> [PROBLEM REQUIREMENTS] Everything in the listing below must be reproduced exactly, apart from its images.
(RECORD EXTRACTS begins)
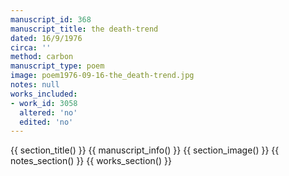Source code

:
 ```yaml
---
manuscript_id: 368
manuscript_title: the death-trend
dated: 16/9/1976
circa: ''
method: carbon
manuscript_type: poem
image: poem1976-09-16-the_death-trend.jpg
notes: null
works_included:
- work_id: 3058
  altered: 'no'
  edited: 'no'
---
```


{{ section_title() }}
{{ manuscript_info() }}
{{ section_image() }}
{{ notes_section() }}
{{ works_section() }}
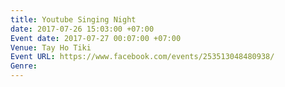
 ```yaml
---
title: Youtube Singing Night
date: 2017-07-26 15:03:00 +07:00
Event date: 2017-07-27 00:07:00 +07:00
Venue: Tay Ho Tiki
Event URL: https://www.facebook.com/events/253513048480938/
Genre: 
---
```


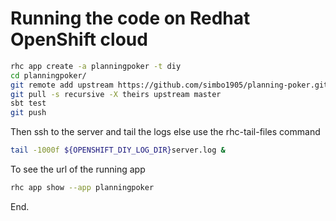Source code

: 
# Running the code on Redhat OpenShift cloud

```sh
rhc app create -a planningpoker -t diy 
cd planningpoker/
git remote add upstream https://github.com/simbo1905/planning-poker.git
git pull -s recursive -X theirs upstream master
sbt test
git push
```

Then ssh to the server and tail the logs else use the rhc-tail-files command

```sh
tail -1000f ${OPENSHIFT_DIY_LOG_DIR}server.log &
```

To see the url of the running app

```sh
rhc app show --app planningpoker
```

End.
(RECORD EXTRACTS ends)
> [THE COMPLETED TASK]
Source code

:
 ```yaml
---
manuscript_id: 368
manuscript_title: the death-trend
dated: 16/9/1976
circa: ''
method: carbon
manuscript_type: poem
image: poem1976-09-16-the_death-trend.jpg
notes: null
works_included:
- work_id: 3058
  altered: 'no'
  edited: 'no'
---
```


{{ section_title() }}
{{ manuscript_info() }}
{{ section_image() }}
{{ notes_section() }}
{{ works_section() }}
 ```yaml
---
title: Youtube Singing Night
date: 2017-07-26 15:03:00 +07:00
Event date: 2017-07-27 00:07:00 +07:00
Venue: Tay Ho Tiki
Event URL: https://www.facebook.com/events/253513048480938/
Genre: 
---
```


Source code

: 
# Running the code on Redhat OpenShift cloud

```sh
rhc app create -a planningpoker -t diy 
cd planningpoker/
git remote add upstream https://github.com/simbo1905/planning-poker.git
git pull -s recursive -X theirs upstream master
sbt test
git push
```

Then ssh to the server and tail the logs else use the rhc-tail-files command

```sh
tail -1000f ${OPENSHIFT_DIY_LOG_DIR}server.log &
```

To see the url of the running app

```sh
rhc app show --app planningpoker
```

End.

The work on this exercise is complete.